Extracted data Start Marker

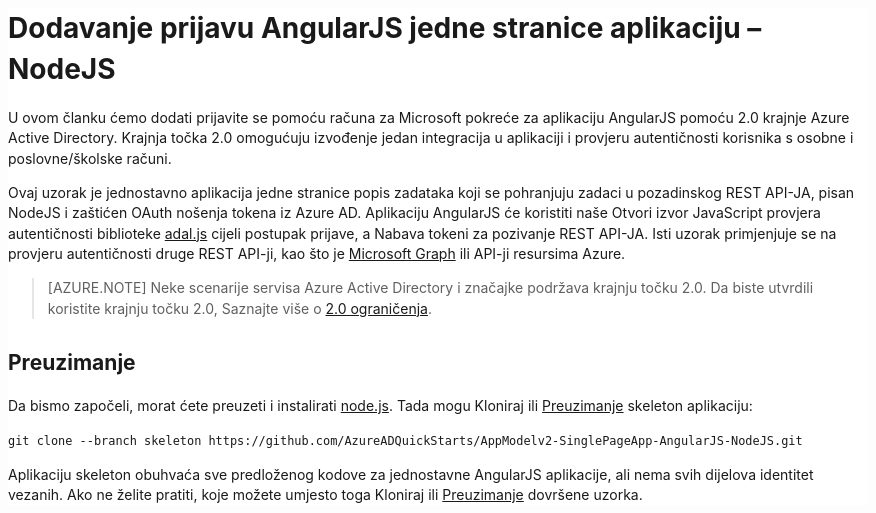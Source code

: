 <properties
    pageTitle="Azure AD 2.0 AngularJS Uvod | Microsoft Azure"
    description="Sastavljanje aplikaciju Kutna JS jedne stranice koja se prijavi korisnika završavaju na oba osobnog Microsoftova računa i računa tvrtke ili obrazovne ustanove."
    services="active-directory"
    documentationCenter=""
    authors="dstrockis"
    manager="mbaldwin"
    editor=""/>

<tags
    ms.service="active-directory"
    ms.workload="identity"
    ms.tgt_pltfrm="na"
    ms.devlang="javascript"
    ms.topic="article"
    ms.date="09/16/2016"
    ms.author="dastrock"/>


# <a name="add-sign-in-to-an-angularjs-single-page-app---nodejs"></a>Dodavanje prijavu AngularJS jedne stranice aplikaciju – NodeJS

U ovom članku ćemo dodati prijavite se pomoću računa za Microsoft pokreće za aplikaciju AngularJS pomoću 2.0 krajnje Azure Active Directory. Krajnja točka 2.0 omogućuju izvođenje jedan integracija u aplikaciji i provjeru autentičnosti korisnika s osobne i poslovne/školske računi.

Ovaj uzorak je jednostavno aplikacija jedne stranice popis zadataka koji se pohranjuju zadaci u pozadinskog REST API-JA, pisan NodeJS i zaštićen OAuth nošenja tokena iz Azure AD.  Aplikaciju AngularJS će koristiti naše Otvori izvor JavaScript provjera autentičnosti biblioteke [adal.js](https://github.com/AzureAD/azure-activedirectory-library-for-js) cijeli postupak prijave, a Nabava tokeni za pozivanje REST API-JA.  Isti uzorak primjenjuje se na provjeru autentičnosti druge REST API-ji, kao što je [Microsoft Graph](https://graph.microsoft.com) ili API-ji resursima Azure.

> [AZURE.NOTE]
    Neke scenarije servisa Azure Active Directory i značajke podržava krajnju točku 2.0.  Da biste utvrdili koristite krajnju točku 2.0, Saznajte više o [2.0 ograničenja](active-directory-v2-limitations.md).

## <a name="download"></a>Preuzimanje

Da bismo započeli, morat ćete preuzeti i instalirati [node.js](https://nodejs.org).  Tada mogu Kloniraj ili [Preuzimanje](https://github.com/AzureADQuickStarts/AppModelv2-SinglePageApp-AngularJS-NodeJS/archive/skeleton.zip) skeleton aplikaciju:

```
git clone --branch skeleton https://github.com/AzureADQuickStarts/AppModelv2-SinglePageApp-AngularJS-NodeJS.git
```

Aplikaciju skeleton obuhvaća sve predloženog kodove za jednostavne AngularJS aplikacije, ali nema svih dijelova identitet vezanih.  Ako ne želite pratiti, koje možete umjesto toga Kloniraj ili [Preuzimanje](https://github.com/AzureADQuickStarts/AppModelv2-SinglePageApp-AngularJS-NodeJS/archive/complete.zip) dovršene uzorka.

Extracted data End Marker

Work to complete:
The expected result is a copy of each line in the records where "Kloniraj" appears.

Answer section:
Da bismo započeli, morat ćete preuzeti i instalirati [node.js](https://nodejs.org).  Tada mogu Kloniraj ili [Preuzimanje](https://github.com/AzureADQuickStarts/AppModelv2-SinglePageApp-AngularJS-NodeJS/archive/skeleton.zip) skeleton aplikaciju:
Aplikaciju skeleton obuhvaća sve predloženog kodove za jednostavne AngularJS aplikacije, ali nema svih dijelova identitet vezanih.  Ako ne želite pratiti, koje možete umjesto toga Kloniraj ili [Preuzimanje](https://github.com/AzureADQuickStarts/AppModelv2-SinglePageApp-AngularJS-NodeJS/archive/complete.zip) dovršene uzorka.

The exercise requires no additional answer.